Reason 3: Blessings
Peter’s audience was suffering at the hands of other people, because they believed in Jesus. If you have endured persecution for Christ, you know how traumatic it can be. Peter offers some advice: following the example of his Savior, he encourages us not to repay evil for evil or insult for insult.
Finally, all of you, live in harmony with one another; be sympathetic, love as brothers, be compassionate and humble. Do not repay evil with evil or insult with insult, but with blessing (εὐλογέω, eulogeō), because to this you were called so that you may inherit a blessing (εὐλογία, eulogia) (1 Pet 3:8–9 NIV).

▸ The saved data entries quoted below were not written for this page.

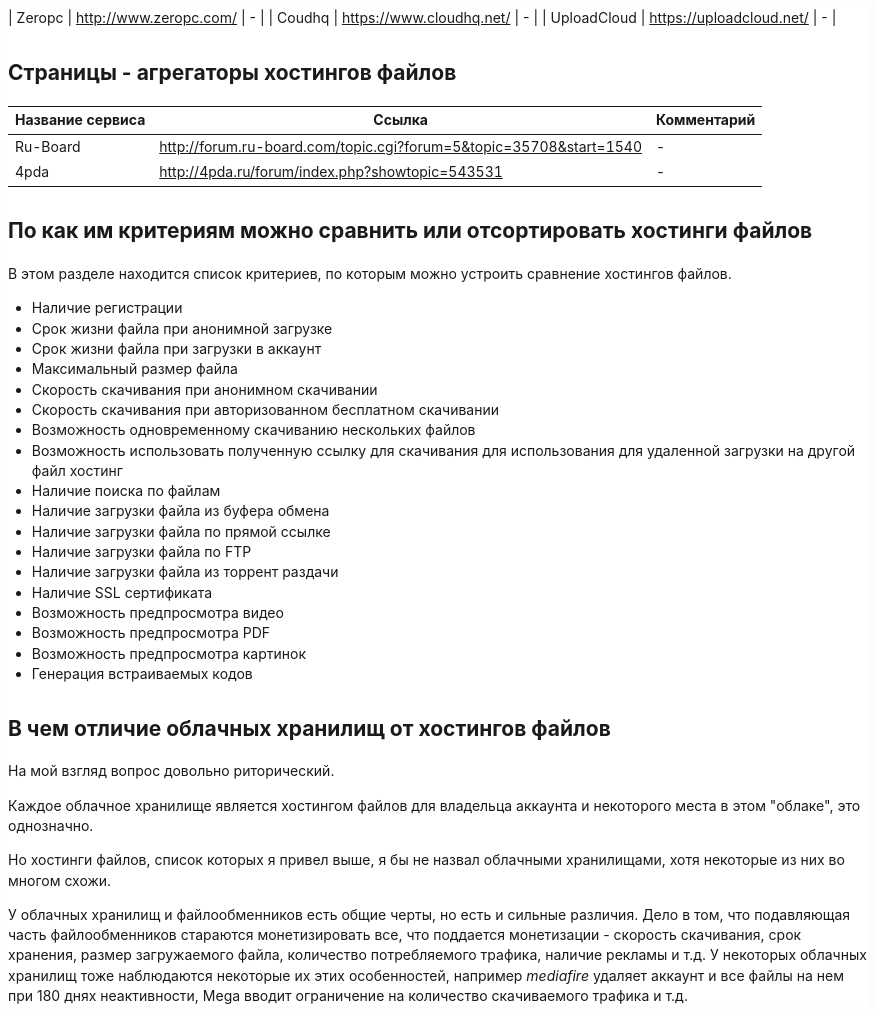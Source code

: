| Zeropc           | http://www.zeropc.com/       | -           |
| Coudhq           | https://www.cloudhq.net/     | -           |
| UploadCloud      | https://uploadcloud.net/     | -           |

## Страницы - агрегаторы хостингов файлов

| Название сервиса | Ссылка                                                             | Комментарий |
| ---------------- | ------------------------------------------------------------------ | ----------- |
| Ru-Board         | http://forum.ru-board.com/topic.cgi?forum=5&topic=35708&start=1540 | -           |
| 4pda             | http://4pda.ru/forum/index.php?showtopic=543531                    | -           |

## По как им критериям можно сравнить или отсортировать хостинги файлов

В этом разделе находится список критериев, по которым можно устроить сравнение хостингов файлов.

- Наличие регистрации
- Срок жизни файла при анонимной загрузке
- Срок жизни файла при загрузки в аккаунт
- Максимальный размер файла
- Скорость скачивания при анонимном скачивании
- Скорость скачивания при авторизованном бесплатном скачивании
- Возможность одновременному скачиванию нескольких файлов
- Возможность использовать полученную ссылку для скачивания для использования для удаленной загрузки на другой файл хостинг
- Наличие поиска по файлам
- Наличие загрузки файла из буфера обмена
- Наличие загрузки файла по прямой ссылке
- Наличие загрузки файла по FTP
- Наличие загрузки файла из торрент раздачи
- Наличие SSL сертификата
- Возможность предпросмотра видео
- Возможность предпросмотра PDF
- Возможность предпросмотра картинок
- Генерация встраиваемых кодов

## В чем отличие облачных хранилищ от хостингов файлов

На мой взгляд вопрос довольно риторический.

Каждое облачное хранилище является хостингом файлов для владельца аккаунта и некоторого места в этом "облаке", это однозначно.

Но хостинги файлов, список которых я привел выше, я бы не назвал облачными хранилищами, хотя некоторые из них во многом схожи.

У облачных хранилищ и файлообменников есть общие черты, но есть и сильные различия. Дело в том, что подавляющая часть файлообменников стараются монетизировать все, что поддается монетизации - скорость скачивания, срок хранения, размер загружаемого файла, количество потребляемого трафика, наличие рекламы и т.д. У некоторых облачных хранилищ тоже наблюдаются некоторые их этих особенностей, например _mediafire_ удаляет аккаунт и все файлы на нем при 180 днях неактивности, Mega вводит ограничение на количество скачиваемого трафика и т.д.
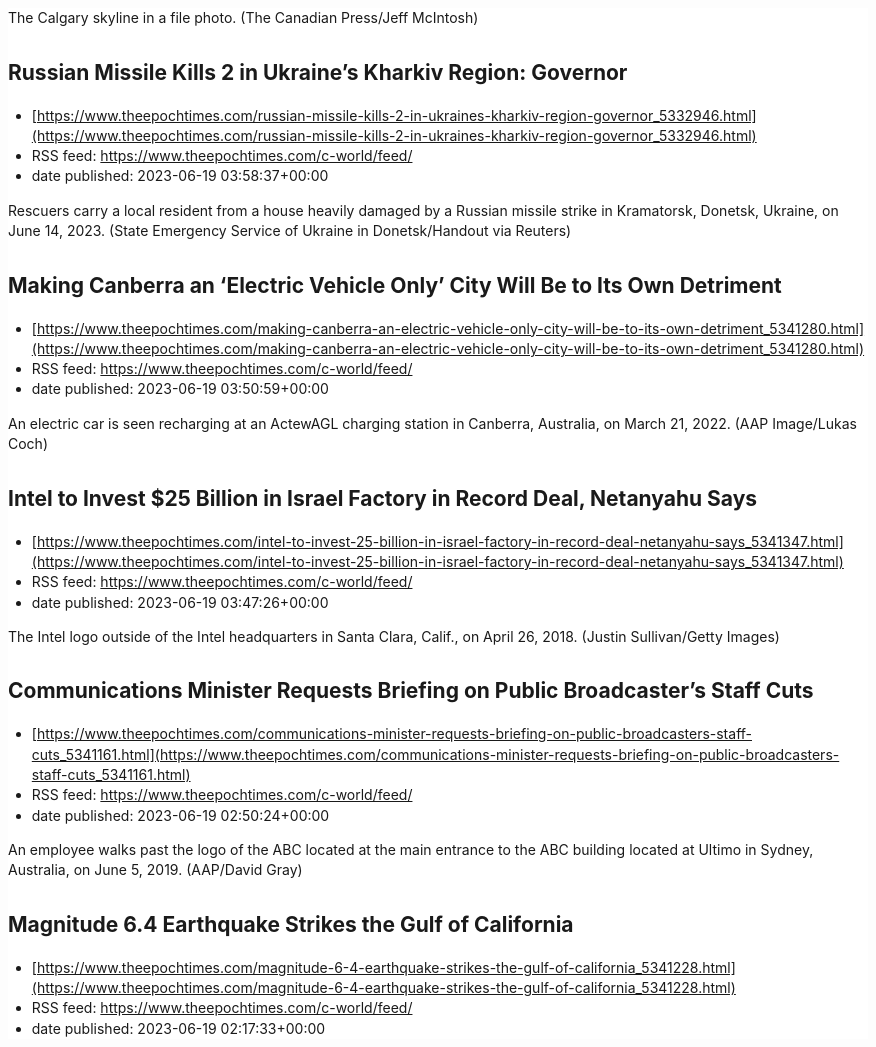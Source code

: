 The Calgary skyline in a file photo. (The Canadian Press/Jeff McIntosh)

## Russian Missile Kills 2 in Ukraine’s Kharkiv Region: Governor
 - [https://www.theepochtimes.com/russian-missile-kills-2-in-ukraines-kharkiv-region-governor_5332946.html](https://www.theepochtimes.com/russian-missile-kills-2-in-ukraines-kharkiv-region-governor_5332946.html)
 - RSS feed: https://www.theepochtimes.com/c-world/feed/
 - date published: 2023-06-19 03:58:37+00:00

Rescuers carry a local resident from a house heavily damaged by a Russian missile strike in Kramatorsk, Donetsk, Ukraine, on June 14, 2023. (State Emergency Service of Ukraine in Donetsk/Handout via Reuters)

## Making Canberra an ‘Electric Vehicle Only’ City Will Be to Its Own Detriment
 - [https://www.theepochtimes.com/making-canberra-an-electric-vehicle-only-city-will-be-to-its-own-detriment_5341280.html](https://www.theepochtimes.com/making-canberra-an-electric-vehicle-only-city-will-be-to-its-own-detriment_5341280.html)
 - RSS feed: https://www.theepochtimes.com/c-world/feed/
 - date published: 2023-06-19 03:50:59+00:00

An electric car is seen recharging at an ActewAGL charging station in Canberra, Australia, on March 21, 2022. (AAP Image/Lukas Coch)

## Intel to Invest $25 Billion in Israel Factory in Record Deal, Netanyahu Says
 - [https://www.theepochtimes.com/intel-to-invest-25-billion-in-israel-factory-in-record-deal-netanyahu-says_5341347.html](https://www.theepochtimes.com/intel-to-invest-25-billion-in-israel-factory-in-record-deal-netanyahu-says_5341347.html)
 - RSS feed: https://www.theepochtimes.com/c-world/feed/
 - date published: 2023-06-19 03:47:26+00:00

The Intel logo outside of the Intel headquarters in Santa Clara, Calif., on April 26, 2018. (Justin Sullivan/Getty Images)

## Communications Minister Requests Briefing on Public Broadcaster’s Staff Cuts
 - [https://www.theepochtimes.com/communications-minister-requests-briefing-on-public-broadcasters-staff-cuts_5341161.html](https://www.theepochtimes.com/communications-minister-requests-briefing-on-public-broadcasters-staff-cuts_5341161.html)
 - RSS feed: https://www.theepochtimes.com/c-world/feed/
 - date published: 2023-06-19 02:50:24+00:00

An employee walks past the logo of the ABC located at the main entrance to the ABC building located at Ultimo in Sydney, Australia, on June 5, 2019. (AAP/David Gray)

## Magnitude 6.4 Earthquake Strikes the Gulf of California
 - [https://www.theepochtimes.com/magnitude-6-4-earthquake-strikes-the-gulf-of-california_5341228.html](https://www.theepochtimes.com/magnitude-6-4-earthquake-strikes-the-gulf-of-california_5341228.html)
 - RSS feed: https://www.theepochtimes.com/c-world/feed/
 - date published: 2023-06-19 02:17:33+00:00
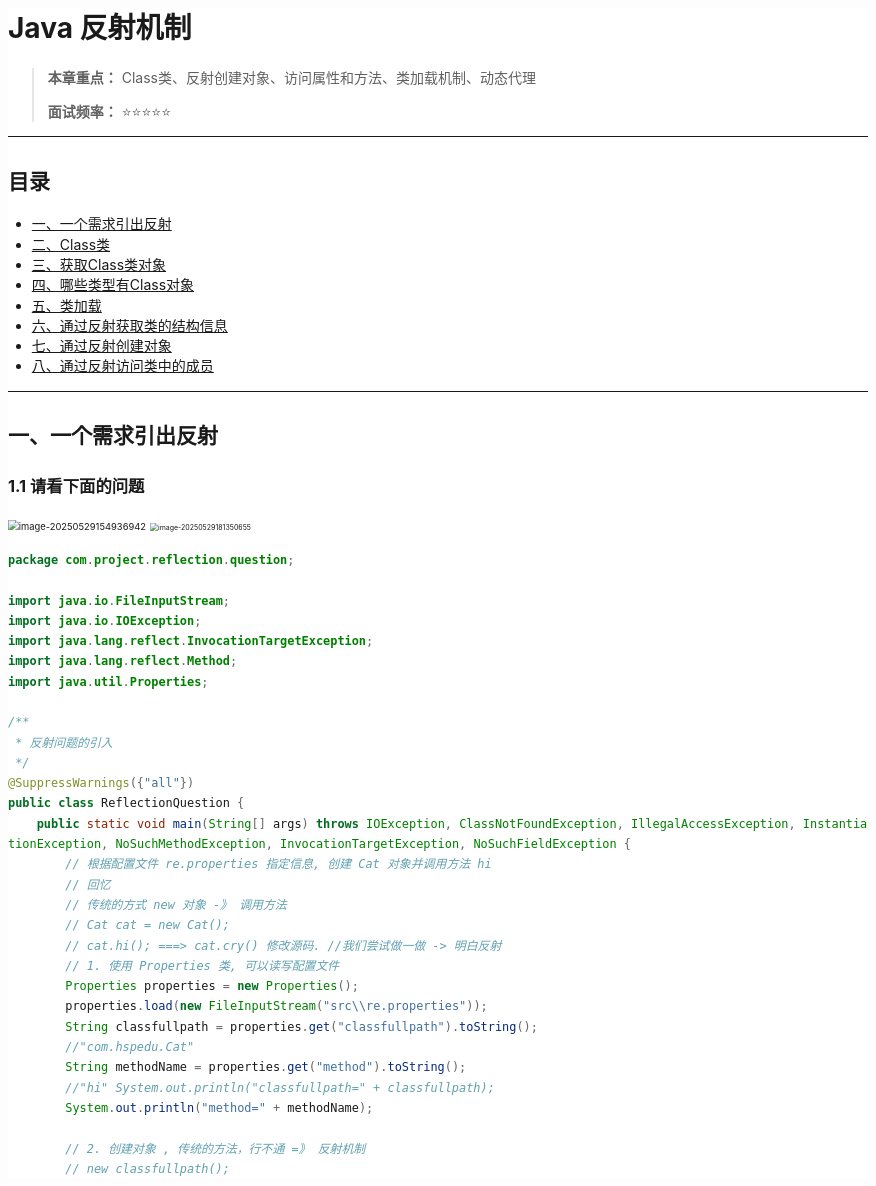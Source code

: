 # Java 反射机制

> **本章重点：** Class类、反射创建对象、访问属性和方法、类加载机制、动态代理
> 
> **面试频率：** ⭐⭐⭐⭐⭐

---

## 目录
- [一、一个需求引出反射](#一一个需求引出反射)
- [二、Class类](#二class类)
- [三、获取Class类对象](#三获取class类对象)
- [四、哪些类型有Class对象](#四哪些类型有class对象)
- [五、类加载](#五类加载)
- [六、通过反射获取类的结构信息](#六通过反射获取类的结构信息)
- [七、通过反射创建对象](#七通过反射创建对象)
- [八、通过反射访问类中的成员](#八通过反射访问类中的成员)

---

## 一、一个需求引出反射

### 1.1 请看下面的问题

<img src="https://cdn.jsdelivr.net/gh/YIXUAN-oss/YIXUAN-blog-image-hosting@main/images/typora/image-20250529154936942.png" alt="image-20250529154936942" style="zoom: 67%;" />

<img src="https://cdn.jsdelivr.net/gh/YIXUAN-oss/YIXUAN-blog-image-hosting@main/images/typora/image-20250529181350655.png" alt="image-20250529181350655" style="zoom:50%;" />

```java
package com.project.reflection.question;

import java.io.FileInputStream;
import java.io.IOException;
import java.lang.reflect.InvocationTargetException;
import java.lang.reflect.Method;
import java.util.Properties;

/**
 * 反射问题的引入
 */
@SuppressWarnings({"all"})
public class ReflectionQuestion {
    public static void main(String[] args) throws IOException, ClassNotFoundException, IllegalAccessException, InstantiationException, NoSuchMethodException, InvocationTargetException, NoSuchFieldException {
        // 根据配置文件 re.properties 指定信息, 创建 Cat 对象并调用方法 hi
        // 回忆
        // 传统的方式 new 对象 -》 调用方法
        // Cat cat = new Cat();
        // cat.hi(); ===> cat.cry() 修改源码. //我们尝试做一做 -> 明白反射
        // 1. 使用 Properties 类, 可以读写配置文件
        Properties properties = new Properties();
        properties.load(new FileInputStream("src\\re.properties"));
        String classfullpath = properties.get("classfullpath").toString();
        //"com.hspedu.Cat"
        String methodName = properties.get("method").toString();
        //"hi" System.out.println("classfullpath=" + classfullpath);
        System.out.println("method=" + methodName);

        // 2. 创建对象 , 传统的方法，行不通 =》 反射机制
        // new classfullpath();

```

“Bless” those who harm me? You have got to be kidding. What is Peter talking about? The Greek words Peter uses (eulogeō and eulogia) both have to do with wishing favor upon someone—specifically the type of favor wished on someone through prayer. We don’t need a Greek dictionary to figure this out. Just look at the context:
Finally, all of you, live in harmony with one another; be sympathetic, love as brothers, be compassionate and humble. Do not repay evil with evil or insult with insult, but with eulogeō, because to this you were called so that you may inherit eulogia.
From the context, we find the sense of the word. “Favor” works nicely:
Do not repay evil with evil or insult with insult, but with favor, because to this you were called so that you may inherit favor.
If we turn the other cheek, those attempting to inflict pain will be thrown off their game. They will be taken aback. They may even suddenly begin to favor us.
We see the English word “blessed” again in 3:14 “But even if you should suffer for what is right, you are blessed (μακάριος, makarios).” First Peter 3:14 uses makarios, not eulogeō or eulogia. This is a different kind of “blessing” than what we see in 3:9. Makarios is the word we find in Jesus’ “Blessed are you” sayings in Matt 5. Jesus says:
Blessed are the poor in spirit, for theirs is the kingdom of heaven. Blessed are those who mourn, for they will be comforted. Blessed are the meek, for they will inherit the earth. Blessed are those who hunger and thirst for righteousness, for they will be filled (Matt 5:3–6 NIV).
All of Jesus’ sayings are about how God will vindicate His people—what He will do for them in the future. In His next statement, Jesus even echoes Peter’s logic in 3:9: “Blessed are the merciful, for they will be shown mercy” (Matt 5:7 NIV). If you show mercy, God will be merciful. If you show kindness to other people when they are cruel, they will likely be kind to you. Giving someone what they don’t deserve changes everything, and it results in God’s favor—His future blessing.
The apostle talks about this in depth in his second letter.